Start of Block

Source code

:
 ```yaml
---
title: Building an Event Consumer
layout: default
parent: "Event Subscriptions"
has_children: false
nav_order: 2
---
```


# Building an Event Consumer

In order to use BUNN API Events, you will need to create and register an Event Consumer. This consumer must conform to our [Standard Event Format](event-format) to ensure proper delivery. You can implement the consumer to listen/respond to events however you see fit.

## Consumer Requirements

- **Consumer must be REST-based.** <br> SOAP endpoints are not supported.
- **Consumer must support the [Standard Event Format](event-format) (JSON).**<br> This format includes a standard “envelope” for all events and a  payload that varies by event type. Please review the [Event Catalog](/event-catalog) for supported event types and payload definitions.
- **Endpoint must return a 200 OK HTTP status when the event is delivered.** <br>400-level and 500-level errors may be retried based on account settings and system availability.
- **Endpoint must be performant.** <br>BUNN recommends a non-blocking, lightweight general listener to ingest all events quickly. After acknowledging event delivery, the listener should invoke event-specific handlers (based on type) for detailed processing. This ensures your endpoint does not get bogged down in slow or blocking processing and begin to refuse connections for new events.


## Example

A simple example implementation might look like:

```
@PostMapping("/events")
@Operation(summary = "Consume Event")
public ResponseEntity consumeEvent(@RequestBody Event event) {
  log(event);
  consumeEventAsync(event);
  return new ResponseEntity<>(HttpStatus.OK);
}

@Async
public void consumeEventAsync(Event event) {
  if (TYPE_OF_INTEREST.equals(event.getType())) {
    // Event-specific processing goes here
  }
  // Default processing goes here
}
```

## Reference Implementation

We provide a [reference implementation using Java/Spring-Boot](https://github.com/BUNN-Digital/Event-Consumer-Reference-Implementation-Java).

End of Block

# [Problem details]
Report each line in the entries where the string "processing" occurs.

# [Answer box]
- **Endpoint must be performant.** <br>BUNN recommends a non-blocking, lightweight general listener to ingest all events quickly. After acknowledging event delivery, the listener should invoke event-specific handlers (based on type) for detailed processing. This ensures your endpoint does not get bogged down in slow or blocking processing and begin to refuse connections for new events.
    // Event-specific processing goes here
  // Default processing goes here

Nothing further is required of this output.